Due to the rapid scaling required for their application’s infrastructure, CircleCI was becoming increasingly frustrated with their existing monitoring solutions’ ability to judge the health and performance of their servers, databases and other IT components. When Lowe began at CircleCI, the team was using several monitoring tools that had been patched together. This required the CircleCI team to spend hours every week deciphering and cross-referencing the outputs of each tool to answer questions like: “How are our queries loading?,” “When the queries are slow, are they all slow?,” or “Is this specific event random?” These extra steps led Lowe to become concerned about how the team was using its time. Additionally, Lowe was unhappy with how CircleCI’s monitoring solution only stored metrics for two weeks. “We like to have the data long enough so if something weird happens we can see when it started, and that number always seems to be longer than two weeks ago,” stated Lowe. Boosting the length that CircleCI could store historical metrics could only be done by pulling the data out and storing it on a separate platform. This was unappealing since CircleCI was “trying to avoid building a monitoring solution ourselves.”

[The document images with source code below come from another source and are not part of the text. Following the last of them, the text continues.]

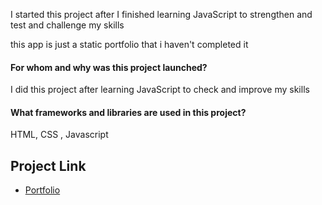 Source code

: I started this project after I finished learning JavaScript to strengthen and test and challenge my skills

this app is just a static portfolio that i haven't completed it

#### For whom and why was this project launched?
I did this project after learning JavaScript to check and improve my skills

#### What frameworks and libraries are used in this project?
HTML, CSS , Javascript

## Project Link
 - [Portfolio](https://iamirsalimi.github.io/portfolio/)

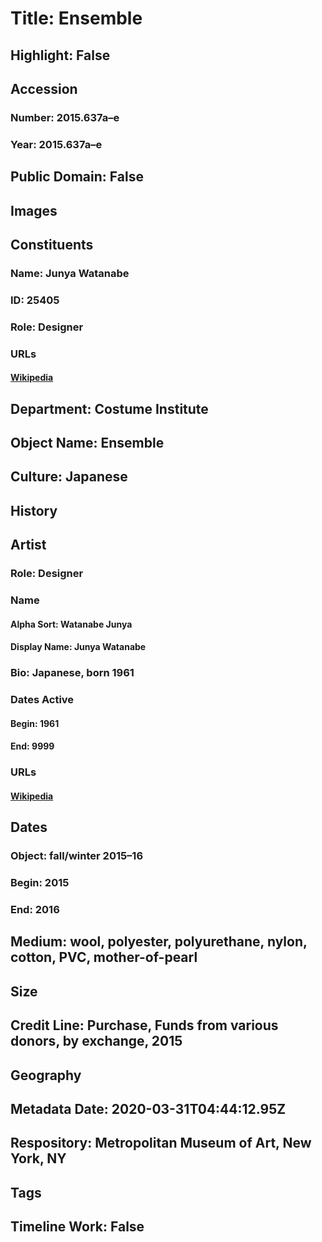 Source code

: # Title: Ensemble
## Highlight: False
## Accession
### Number: 2015.637a–e
### Year: 2015.637a–e
## Public Domain: False
## Images
## Constituents
### Name: Junya Watanabe
### ID: 25405
### Role: Designer
### URLs
#### [Wikipedia](https://www.wikidata.org/wiki/Q375027)
## Department: Costume Institute
## Object Name: Ensemble
## Culture: Japanese
## History
## Artist
### Role: Designer
### Name
#### Alpha Sort: Watanabe Junya
#### Display Name: Junya Watanabe
### Bio: Japanese, born 1961
### Dates Active
#### Begin: 1961
#### End: 9999
### URLs
#### [Wikipedia](https://www.wikidata.org/wiki/Q375027)
## Dates
### Object: fall/winter 2015–16
### Begin: 2015
### End: 2016
## Medium: wool, polyester, polyurethane, nylon, cotton, PVC, mother-of-pearl
## Size
## Credit Line: Purchase, Funds from various donors, by exchange, 2015
## Geography
## Metadata Date: 2020-03-31T04:44:12.95Z
## Respository: Metropolitan Museum of Art, New York, NY
## Tags
## Timeline Work: False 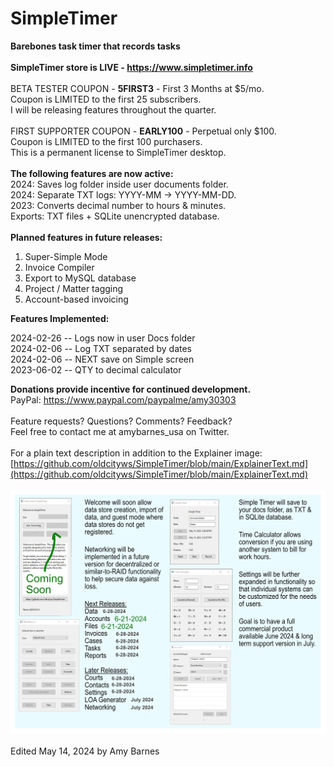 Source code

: # SimpleTimer
<b>Barebones task timer that records tasks</b><br>
<br>
<b>SimpleTimer store is LIVE - https://www.simpletimer.info </b><br>
<br>
BETA TESTER COUPON - <b>5FIRST3</b> - First 3 Months at $5/mo.<br>
Coupon is LIMITED to the first 25 subscribers.<br>
I will be releasing features throughout the quarter. <br>
 <br>
FIRST SUPPORTER COUPON - <b>EARLY100</b> - Perpetual only $100.<br>
Coupon is LIMITED to the first 100 purchasers.<br>
This is a permanent license to SimpleTimer desktop.<br>
<br>
<b>The following features are now active:</b><br>
2024: Saves log folder inside user documents folder. <br>
2024: Separate TXT logs: YYYY-MM -> YYYY-MM-DD. <br>
2023: Converts decimal number to hours & minutes. <br>
Exports: TXT files + SQLite unencrypted database.<br>
<br>
<b>Planned features in future releases:</b>
1.  Super-Simple Mode
2.  Invoice Compiler
3.  Export to MySQL database
4.  Project / Matter tagging
5.  Account-based invoicing

<b>Features Implemented:</b><p>
2024-02-26 -- Logs now in user Docs folder <br>
2024-02-06 -- Log TXT separated by dates <br>
2024-02-06 -- NEXT save on Simple screen <br>
2023-06-02 -- QTY to decimal calculator <br>

<b>Donations provide incentive for continued development. </b><br>
PayPal: https://www.paypal.com/paypalme/amy30303 <br>
<br>
Feature requests?  Questions?  Comments?  Feedback?<br>
Feel free to contact me at amybarnes_usa on Twitter. <br>
<br>
For a plain text description in addition to the Explainer image: <br>
[https://github.com/oldcityws/SimpleTimer/blob/main/ExplainerText.md](https://github.com/oldcityws/SimpleTimer/blob/main/ExplainerText.md) <br>
<br>
![Explainer Image with summary of features](https://github.com/oldcityws/SimpleTimer/blob/main/z_IMG/a2024-05-14.png) <br>
<br>
Edited May 14, 2024 by Amy Barnes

The final straw occurred when CircleCI missed an outage that should have been caught early by its monitoring system. Lowe knew then that he had “hit the limit with [their] tools” and needed to implement a more effective and sensitive monitoring solution that would scale automatically with CircleCI’s growth.
Lowe discovered Datadog through a colleague and decided to try the third-party monitoring system. A key criterion that Lowe had for CircleCI’s new monitoring system is that it had to easily integrate with the tools and services that CircleCI was already using. Datadog integrated easily with a number of services that CircleCI was using, including home-grown systems that required very specific integration points. “The fact that Datadog has a nice API is huge. We got Datadog running in a couple of hours, and deployed it across our production environment,” said Lowe. “We just installed StatsD, started sending metrics, and it just worked.”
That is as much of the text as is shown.